- **SUPPLIED INFORMATION**:
§ §
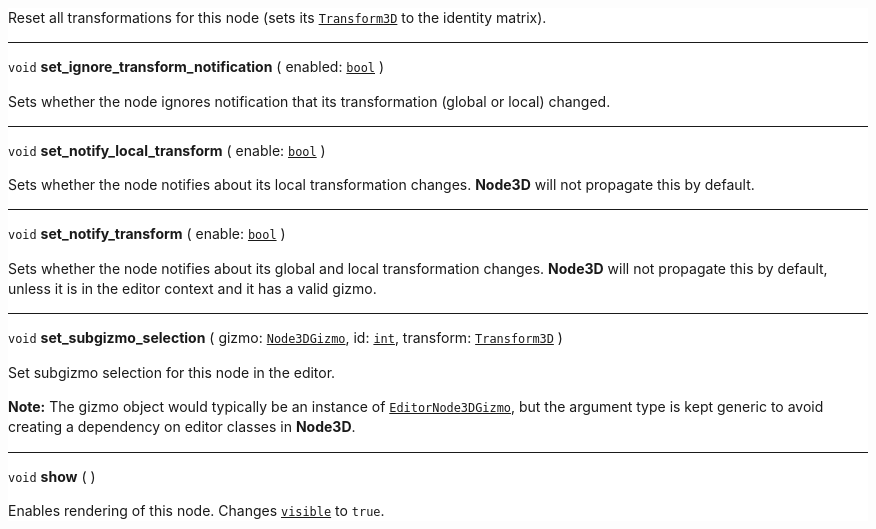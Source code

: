 Reset all transformations for this node (sets its [`Transform3D`](class_transform3d.md) to the identity matrix).



---

<div id="_class_node3d_method_set_ignore_transform_notification"></div>

`void` **set_ignore_transform_notification** ( enabled: [`bool`](class_bool.md) )<div id="class_node3d_method_set_ignore_transform_notification"></div>

Sets whether the node ignores notification that its transformation (global or local) changed.



---

<div id="_class_node3d_method_set_notify_local_transform"></div>

`void` **set_notify_local_transform** ( enable: [`bool`](class_bool.md) )<div id="class_node3d_method_set_notify_local_transform"></div>

Sets whether the node notifies about its local transformation changes. **Node3D** will not propagate this by default.



---

<div id="_class_node3d_method_set_notify_transform"></div>

`void` **set_notify_transform** ( enable: [`bool`](class_bool.md) )<div id="class_node3d_method_set_notify_transform"></div>

Sets whether the node notifies about its global and local transformation changes. **Node3D** will not propagate this by default, unless it is in the editor context and it has a valid gizmo.



---

<div id="_class_node3d_method_set_subgizmo_selection"></div>

`void` **set_subgizmo_selection** ( gizmo: [`Node3DGizmo`](class_node3dgizmo.md), id: [`int`](class_int.md), transform: [`Transform3D`](class_transform3d.md) )<div id="class_node3d_method_set_subgizmo_selection"></div>

Set subgizmo selection for this node in the editor.

 **Note:** The gizmo object would typically be an instance of [`EditorNode3DGizmo`](class_editornode3dgizmo.md), but the argument type is kept generic to avoid creating a dependency on editor classes in **Node3D**.



---

<div id="_class_node3d_method_show"></div>

`void` **show** ( )<div id="class_node3d_method_show"></div>

Enables rendering of this node. Changes [`visible`](#class_node3d_property_visible) to `true`.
§ §
- **WORK REQUEST**:
Reproduce exactly what appears from the line containing "Set subgizmo selection" down to the final line of the data.

- **EXERCISE RESULT**:
Set subgizmo selection for this node in the editor.

 **Note:** The gizmo object would typically be an instance of [`EditorNode3DGizmo`](class_editornode3dgizmo.md), but the argument type is kept generic to avoid creating a dependency on editor classes in **Node3D**.



---

<div id="_class_node3d_method_show"></div>

`void` **show** ( )<div id="class_node3d_method_show"></div>

Enables rendering of this node. Changes [`visible`](#class_node3d_property_visible) to `true`.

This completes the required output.